Increase security with total visibility and control of policy changes
Enhanced compliance and increased operational efficiency
Flexible and extensible Software Blade for simple, cost-effective deployment
Via the SmartDashboard graphical user interface, the SmartWorkflow Software Blade provides an intuitive and easy-to-use security management console to centrally manage the editing, reviewing, approving and auditing of policy changes.
Administrators have a constant need to make firewall changes. These changes are often done manually and hurriedly and can result in mis-configurations and duplication of rules. The SmartWorkflow Software Blade helps administrators track these changes in entities called sessions—logical units that contain a set of changes made within SmartDashboard. Administrators can track changes made to rule bases, network objects, security policies, users, administrators, groups, OPSEC applications, VPN communities and servers.

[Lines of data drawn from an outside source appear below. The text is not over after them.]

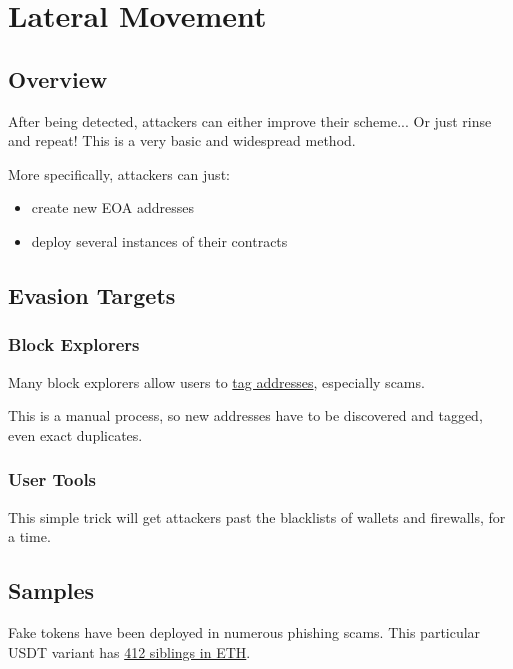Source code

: \section{Lateral Movement} \label{sec:lateral-movement}

\subsection{Overview}

After being detected, attackers can either improve their scheme... Or just rinse and repeat!
This is a very basic and widespread method.

More specifically, attackers can just:

\begin{itemize}
\item{create new EOA addresses}
\item{deploy several instances of their contracts}
\end{itemize}

\subsection{Evasion Targets}

\subsubsection{Block Explorers}

Many block explorers allow users to \href{https://etherscan.io/address/0x00000c07575bb4e64457687a0382b4d3ea470000}{tag addresses}, especially scams.

This is a manual process, so new addresses have to be discovered and tagged, even exact duplicates.

\subsubsection{User Tools}

This simple trick will get attackers past the blacklists of wallets and firewalls, for a time.

\subsection{Samples}

Fake tokens have been deployed in numerous phishing scams.
This particular USDT variant has \href{https://etherscan.io/find-similar-contracts?a=0xA15B3d31F1f5D544933C35eB00568Ead238B4f63&m=low&ps=25&mt=1}{412 siblings in ETH}.

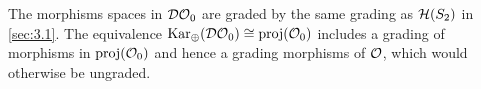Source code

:
\begin{remark}
    The morphisms spaces in $\mathcal{DO}_0$ are graded by the same grading as $\mathcal{H}(S_2)$ in \autoref{sec:3.1}. The equivalence $\operatorname{Kar_\oplus}(\mathcal{DO}_0) \cong \operatorname{proj}(\mathcal{O}_0)$ includes a grading of morphisms in $\operatorname{proj}(\mathcal{O}_0)$ and hence a grading morphisms of $\mathcal{O}$, which would otherwise be ungraded. 
\end{remark}

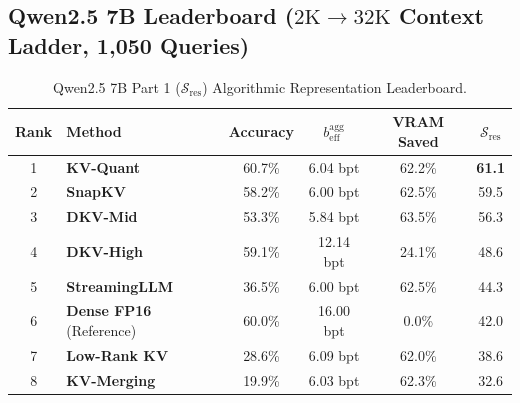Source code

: \documentclass[10pt]{article}
\theoremstyle{definition}
\begin{document}
\clearpage
\subsection{Qwen2.5 7B Leaderboard (\texorpdfstring{$2\text{K} \to 32\text{K}$}{2K to 32K} Context Ladder, 1,050 Queries)}

\begin{table}[h]
\vspace{6pt}
\centering
\small
\caption{Qwen2.5 7B Part 1 ($\mathcal{S}_{\text{res}}$) Algorithmic Representation Leaderboard.}
\label{tab:q7b_sres}
\begin{tabular}{clcccc}
\toprule
\textbf{Rank} & \textbf{Method} & \textbf{Accuracy} & $b_{\text{eff}}^{\text{agg}}$ & \textbf{VRAM Saved} & $\mathcal{S}_{\text{res}}$ \\
\midrule
1 & \textbf{KV-Quant} & 60.7\% & 6.04 bpt & 62.2\% & \textbf{61.1} \\
2 & \textbf{SnapKV} & 58.2\% & 6.00 bpt & 62.5\% & 59.5 \\
3 & \textbf{DKV-Mid} & 53.3\% & 5.84 bpt & 63.5\% & 56.3 \\
4 & \textbf{DKV-High} & 59.1\% & 12.14 bpt & 24.1\% & 48.6 \\
5 & \textbf{StreamingLLM} & 36.5\% & 6.00 bpt & 62.5\% & 44.3 \\
6 & \textbf{Dense FP16} (Reference) & 60.0\% & 16.00 bpt & 0.0\% & 42.0 \\
7 & \textbf{Low-Rank KV} & 28.6\% & 6.09 bpt & 62.0\% & 38.6 \\
8 & \textbf{KV-Merging} & 19.9\% & 6.03 bpt & 62.3\% & 32.6 \\
\bottomrule
\end{tabular}
\end{table}
\end{document}
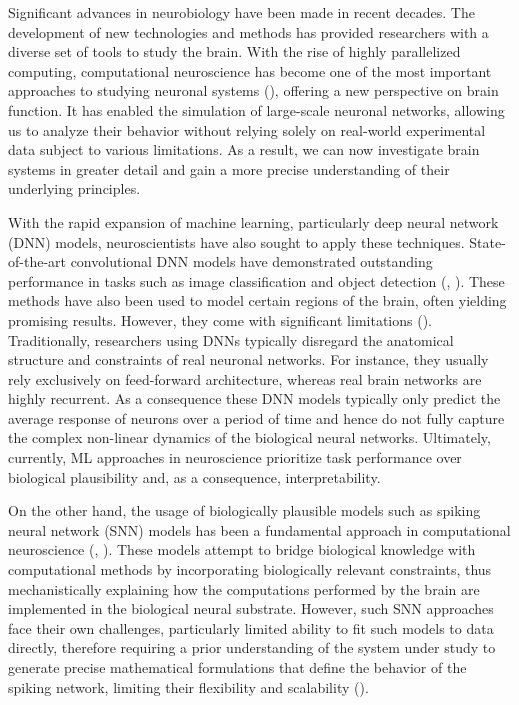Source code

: 
Significant advances in neurobiology have been made in recent decades. 
The development of new technologies and
methods has provided researchers with a diverse set of tools to
study the brain. With the rise of highly parallelized computing, 
computational neuroscience has become one of the most important
approaches to studying neuronal systems (\citet{trappenberg2009fundamentals}), 
offering a new perspective on
brain function. It has enabled the simulation of large-scale neuronal
networks, allowing us to analyze their behavior without relying solely
on real-world experimental data subject to various limitations. As a result, we can
now investigate brain systems in greater detail and gain a more precise
understanding of their underlying principles.

With the rapid expansion of machine learning, particularly deep neural
network (DNN) models, neuroscientists have also sought to apply these techniques.
State-of-the-art convolutional DNN models have demonstrated outstanding
performance in tasks such as image classification and object detection
(\citet{krizhevsky2012imagenet}, \citet{li2014medical}). 
These methods have also been used to model certain regions of the brain, often
yielding promising results. However, they come
with significant limitations (\citet{celeghin2023convolutional}).
Traditionally, researchers using DNNs typically disregard the anatomical structure
and constraints of real neuronal networks. For instance, they usually rely exclusively on feed-forward architecture, whereas real brain networks are highly recurrent. As a consequence these DNN models typically only predict the average response of neurons over a period of time and hence do not fully capture the complex non-linear dynamics of the biological neural networks. Ultimately, currently, ML approaches in neuroscience prioritize task performance over biological plausibility and, as a consequence, interpretability.

On the other hand, the usage of biologically plausible models such as
spiking neural network (SNN) models has been a fundamental approach in computational
neuroscience (\citet{ghosh2009spiking}, \citet{yamazaki2022spiking}). 
These models attempt to bridge biological knowledge with computational
methods by incorporating biologically relevant constraints, thus mechanistically explaining how the computations performed by the brain are implemented in the biological neural substrate. However, such SNN approaches face their own challenges, particularly limited ability to fit such models to data directly, therefore requiring a prior understanding of the system under study to generate precise mathematical formulations that define the behavior of the spiking network, limiting their flexibility and scalability (\citet{izhikevich2004model}).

Changes made to rules and objects are easily viewed in SmartDashboard, enabling administrators to review the impact of the changes on the entire rule-base.
Figure 1: Easily view changes made to the rule base
Administrators can scroll through the changes in chronological order or they can generate a summary change report that provides a comprehensive picture of the changes that were made during the current session. Clicking on a link in the “name” column of the summary change report will generate a detailed list of how the specific object has changed, who changed it as well as the previous time it was modified and by whom.
Figure 2: Policy change summary report
SmartWorkflow adds an extra layer of security by requiring a manager’s approval before installing a changed security policy (the “four-eyes” principle). Authorized managers can either approve the session or request that modifications be made to the session.
In addition, SmartWorkflow can adapt to existing change management approval processes. It can be configured so that only managers can approve a change or the administrator can approve his own changes or, in the case of an emergency, it can be configured so that a policy can be installed without official approval and the appropriate password.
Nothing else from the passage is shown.